The translation and revision of the FH scale

The original Chinese version of the FH scale was developed through translation, back translation, and cultural adaptation. Seven experts were invited to conduct an expert consultation on the draft Chinese version of the FH scale. The scale included three dimensions (Fear of being injured, Mistrust of the medical staff, Fear of losing privacy, autonomy, and family ties) and 17 items. According to all 10 outpatients in the initial survey, the revised draft of the Chinese version of the FH scale was easy to understand and answer. Eventually, 17 items were developed as a pretest version of the Chinese version of the FH scale.

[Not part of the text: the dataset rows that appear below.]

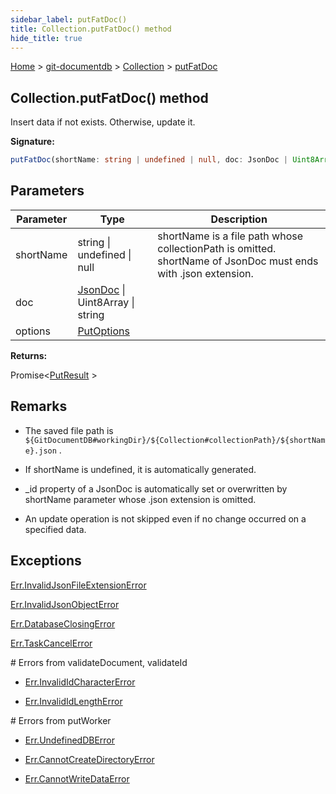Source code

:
 ```yaml
---
sidebar_label: putFatDoc()
title: Collection.putFatDoc() method
hide_title: true
---
```


[Home](./index.md) &gt; [git-documentdb](./git-documentdb.md) &gt; [Collection](./git-documentdb.collection.md) &gt; [putFatDoc](./git-documentdb.collection.putfatdoc.md)

## Collection.putFatDoc() method

Insert data if not exists. Otherwise, update it.

<b>Signature:</b>

```typescript
putFatDoc(shortName: string | undefined | null, doc: JsonDoc | Uint8Array | string, options?: PutOptions): Promise<PutResult>;
```

## Parameters

|  Parameter | Type | Description |
|  --- | --- | --- |
|  shortName | string \| undefined \| null | shortName is a file path whose collectionPath is omitted. shortName of JsonDoc must ends with .json extension. |
|  doc | [JsonDoc](./git-documentdb.jsondoc.md) \| Uint8Array \| string |  |
|  options | [PutOptions](./git-documentdb.putoptions.md) |  |

<b>Returns:</b>

Promise&lt;[PutResult](./git-documentdb.putresult.md) &gt;

## Remarks

- The saved file path is `${GitDocumentDB#workingDir}/${Collection#collectionPath}/${shortName}.json` .

- If shortName is undefined, it is automatically generated.

- \_id property of a JsonDoc is automatically set or overwritten by shortName parameter whose .json extension is omitted.

- An update operation is not skipped even if no change occurred on a specified data.

## Exceptions

[Err.InvalidJsonFileExtensionError](./git-documentdb.err.invalidjsonfileextensionerror.md)

[Err.InvalidJsonObjectError](./git-documentdb.err.invalidjsonobjecterror.md)

[Err.DatabaseClosingError](./git-documentdb.err.databaseclosingerror.md)

[Err.TaskCancelError](./git-documentdb.err.taskcancelerror.md)

\# Errors from validateDocument, validateId

- [Err.InvalidIdCharacterError](./git-documentdb.err.invalididcharactererror.md)

- [Err.InvalidIdLengthError](./git-documentdb.err.invalididlengtherror.md)

\# Errors from putWorker

- [Err.UndefinedDBError](./git-documentdb.err.undefineddberror.md)

- [Err.CannotCreateDirectoryError](./git-documentdb.err.cannotcreatedirectoryerror.md)

- [Err.CannotWriteDataError](./git-documentdb.err.cannotwritedataerror.md)

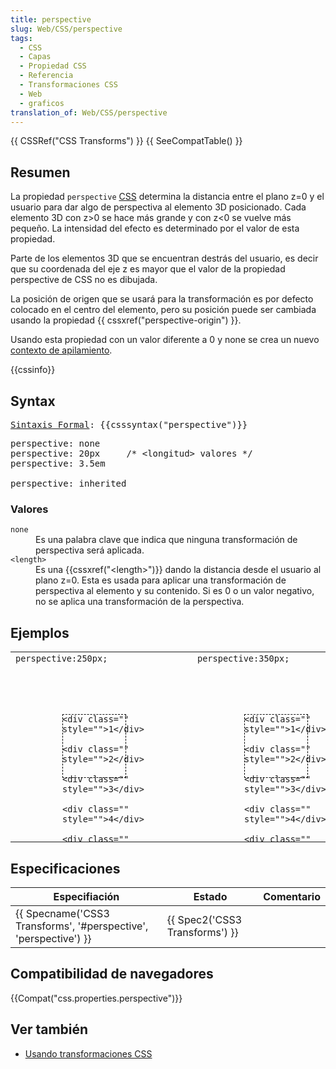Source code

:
 ```yaml
---
title: perspective
slug: Web/CSS/perspective
tags:
  - CSS
  - Capas
  - Propiedad CSS
  - Referencia
  - Transformaciones CSS
  - Web
  - graficos
translation_of: Web/CSS/perspective
---
```

<p>{{ CSSRef("CSS Transforms") }} {{ SeeCompatTable() }}</p>

<h2 id="Resumen">Resumen</h2>

<p>La propiedad <code>perspective</code> <a href="/en/CSS" title="CSS">CSS</a> determina la distancia entre el plano z=0 y el usuario para dar algo de perspectiva al elemento 3D posicionado. Cada elemento 3D con z&gt;0 se hace más grande y con z&lt;0 se vuelve más pequeño. La intensidad del efecto es determinado por el valor de esta propiedad.</p>

<p>Parte de los elementos 3D que se encuentran destrás del usuario, es decir que su coordenada del eje z es mayor que el valor de la propiedad perspective de CSS no es dibujada.</p>

<p>La posición de origen que se usará para la transformación es por defecto colocado en el centro del elemento, pero su posición puede ser cambiada usando la propiedad {{ cssxref("perspective-origin") }}.</p>

<p>Usando esta propiedad con un valor diferente a 0 y none se crea un nuevo <a href="/en/CSS/Understanding_z-index/The_stacking_context">contexto de apilamiento</a>.</p>

<p>{{cssinfo}}</p>

<h2 id="Syntax" name="Syntax">Syntax</h2>

<pre class="twopartsyntaxbox"><a href="/en-US/docs/CSS/Value_definition_syntax" title="CSS/Value_definition_syntax">Sintaxis Formal</a>: {{csssyntax("perspective")}}</pre>

<pre>perspective: none
perspective: 20px     /* &lt;longitud&gt; valores */
perspective: 3.5em

perspective: inherited
</pre>

<h3 id="Valores">Valores</h3>

<dl>
 <dt><code>none</code></dt>
 <dd>Es una palabra clave que indica que ninguna transformación de perspectiva será aplicada.</dd>
 <dt><code>&lt;length&gt;</code></dt>
 <dd>Es una {{cssxref("&lt;length&gt;")}} dando la distancia desde el usuario al plano z=0. Esta es usada para aplicar una transformación de perspectiva al elemento  y su contenido. Si es 0 o un valor negativo, no se aplica una transformación de la perspectiva.</dd>
</dl>

<h2 id="Examples" name="Examples">Ejemplos</h2>

<div>
<table class="standard-table">
 <tbody>
  <tr>
   <td><code>perspective:250px;</code></td>
   <td><code>perspective:350px;</code></td>
   <td><code>perspective:500px;</code></td>
  </tr>
  <tr>
   <td>
    <div class="container" style="width: 200px; height: 200px; margin: 75px 0 0 75px; border: none;">
    <div class="" style="width: 100%; height: 100%; -moz-perspective: 250px; -moz-transform-style: preserve-3d; -moz-perspective-origin: 150% 150%; -webkit-perspective: 250px; -webkit-transform-style: preserve-3d; -webkit-perspective-origin: 150% 150%; perspective: 250px; transform-style: preserve-3d; perspective-origin: 150% 150%;">
    <div class="" style="display: block; position: absolute; width: 100px; height: 100px; border: 1px dashed black; line-height: 100px; font-family: arial, sans-serif; font-size: 60px; color: white; text-align: center; background: transparent;">   </div>

    <div class="" style="">1</div>

    <div class="" style="">2</div>

    <div class="" style="">3</div>

    <div class="" style="">4</div>

    <div class="" style="">5</div>

    <div class="" style="">6</div>
    </div>
    </div>
   </td>
   <td>
    <div class="container" style="width: 200px; height: 200px; margin: 75px 0 0 75px; border: none;">
    <div class="" style="width: 100%; height: 100%; -moz-perspective: 350px; -moz-transform-style: preserve-3d; -moz-perspective-origin: 150% 150%; -webkit-perspective: 350px; -webkit-transform-style: preserve-3d; -webkit-perspective-origin: 150% 150%; perspective: 350px; transform-style: preserve-3d; perspective-origin: 150% 150%;">
    <div class="" style="display: block; position: absolute; width: 100px; height: 100px; border: 1px dashed black; line-height: 100px; font-family: arial, sans-serif; font-size: 60px; color: white; text-align: center; background: transparent;">   </div>

    <div class="" style="">1</div>

    <div class="" style="">2</div>

    <div class="" style="">3</div>

    <div class="" style="">4</div>

    <div class="" style="">5</div>

    <div class="" style="">6</div>
    </div>
    </div>
   </td>
   <td>
    <div class="container" style="width: 200px; height: 200px; margin: 75px 0 0 75px; border: none;">
    <div class="" style="width: 100%; height: 100%; -moz-perspective: 500px; -moz-transform-style: preserve-3d; -moz-perspective-origin: 150% 150%; -webkit-perspective: 500px; -webkit-transform-style: preserve-3d; -webkit-perspective-origin: 150% 150%; perspective: 500px; transform-style: preserve-3d; perspective-origin: 150% 150%;">
    <div class="" style="display: block; position: absolute; width: 100px; height: 100px; border: 1px dashed black; line-height: 100px; font-family: arial, sans-serif; font-size: 60px; color: white; text-align: center; background: transparent;">   </div>

    <div class="" style="">1</div>

    <div class="" style="">2</div>

    <div class="" style="">3</div>

    <div class="" style="">4</div>

    <div class="" style="">5</div>

    <div class="" style="">6</div>
    </div>
    </div>
   </td>
  </tr>
 </tbody>
</table>
</div>

<h2 id="Specifications" name="Specifications">Especificaciones</h2>

<table class="standard-table">
 <thead>
  <tr>
   <th scope="col">Especifiación</th>
   <th scope="col">Estado</th>
   <th scope="col">Comentario</th>
  </tr>
 </thead>
 <tbody>
  <tr>
   <td>{{ Specname('CSS3 Transforms', '#perspective', 'perspective') }}</td>
   <td>{{ Spec2('CSS3 Transforms') }}</td>
   <td> </td>
  </tr>
 </tbody>
</table>

<h2 id="Compatibilidad_de_navegadores">Compatibilidad de navegadores</h2>

{{Compat("css.properties.perspective")}}

<h2 id="See_also" name="See_also">Ver también</h2>

<ul>
 <li><a href="/en-US/docs/CSS/Using_CSS_transforms" title="/en-US/docs/CSS/Using_CSS_transforms">Usando transformaciones CSS</a></li>
</ul>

The exploration and analysis of the item

The item’s quality was estimated based on the critical ratio, the item-scale correlation coefficient, and Cronbach’s coefficient. A critical ratio (CR) > 3.000 indicates a high discriminability of items. The critical ratios of items in the translation scale range from 11.459 to 20.375 (p < 0.001), indicating good discriminability of each item. This study’s item-total correlation coefficients ranged from 0.446 to 0.588 (p < 0.001). Taking the translated scale and removing each item, we found that Cronbach’s coefficient for the translated scale was 0.835–0.847, not more than Cronbach’s coefficient for the scale itself (0.849). Therefore, each item can be accepted without deletion.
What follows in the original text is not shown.